In the previous section, we discussed the drawbacks of running the commands manually. Indeed, the manual process was taking too much time and could directly impact the database state while the freeze was occurring.

To address this issue, it is possible to automate the solution with PowerShell. The idea is to automate the different operations involved in the snapshot backup and restore process.

We will use two scripts:

  • One script to perform the backups and create the snapshots.
  • One script to perform the restores.

Backup process

Here is how the backup process works:

  • We connect to the corresponding SQL Server instance.
  • We change the state of the database using ALTER DATABASE … SET SUSPEND_FOR_SNAPSHOT_BACKUP = ON. At this point, the I/Os are frozen.
  • We connect to the hypervisor through SSH.
  • We create the snapshot.
  • We back up the database using BACKUP DATABASE … WITH METADATA_ONLY.
  • We change the state of the database using ALTER DATABASE … SET SUSPEND_FOR_SNAPSHOT_BACKUP = OFF. At this point, the I/Os are unfrozen.

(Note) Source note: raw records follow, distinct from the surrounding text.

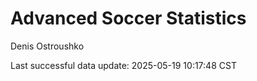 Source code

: # Advanced Soccer Statistics
Denis Ostroushko

<!-- gfm -->

Last successful data update: 2025-05-19 10:17:48 CST
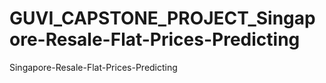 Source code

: # GUVI_CAPSTONE_PROJECT_Singapore-Resale-Flat-Prices-Predicting
Singapore-Resale-Flat-Prices-Predicting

Powershell implementation (backup)

Here is the code used to perform the backup:

param(
    [string]$SqlInstance = "VM-WS25-SQL2",
    [string]$Database    = "StackOverflow",
    [string]$BackupDir   = "D:\Backups",
    [string]$PveHost     = "192.168.1.110",
    [string]$PveUser     = "MyUser",
    [string[]]$Zvols     = @("sqlpool/pve/vm-302-disk-0")
)

$Timestamp = Get-Date -Format "yyyyMMddTHHmmss"
$SnapName  = "sql_${Database}_${Timestamp}"

$DbSafe = $Database.Replace("]", "]]")
$BackupFile = Join-Path $BackupDir "${Database}_${Timestamp}.bkm"

$ZfsSnapshots = $Zvols | ForEach-Object { "$_@$SnapName" }
$ZfsSnapshotArgs = $ZfsSnapshots -join " "

$MediaDescription = "zfs|$PveHost|$ZfsSnapshotArgs"

$BackupFileSql = $BackupFile.Replace("'", "''")
$MediaSql = $MediaDescription.Replace("'", "''")

$connString = "Server=$SqlInstance;Database=master;Integrated Security=True;TrustServerCertificate=True;Application Name=ZFS-TSQL-Snapshot;"
$conn = New-Object System.Data.SqlClient.SqlConnection $connString

function Invoke-SqlNonQuery {
    param([string]$Sql)

    $cmd = $conn.CreateCommand()
    $cmd.CommandTimeout = 0
    $cmd.CommandText = $Sql
    [void]$cmd.ExecuteNonQuery()
}

try {
    $conn.Open()

    Write-Host "Freezing SQL database writes..."
    Invoke-SqlNonQuery "ALTER DATABASE [$DbSafe] SET SUSPEND_FOR_SNAPSHOT_BACKUP = ON;"

    Write-Host "Taking ZFS snapshot on Proxmox..."
    ssh "$PveUser@$PveHost" "zfs snapshot $ZfsSnapshotArgs && zfs hold sqlsnap $ZfsSnapshotArgs"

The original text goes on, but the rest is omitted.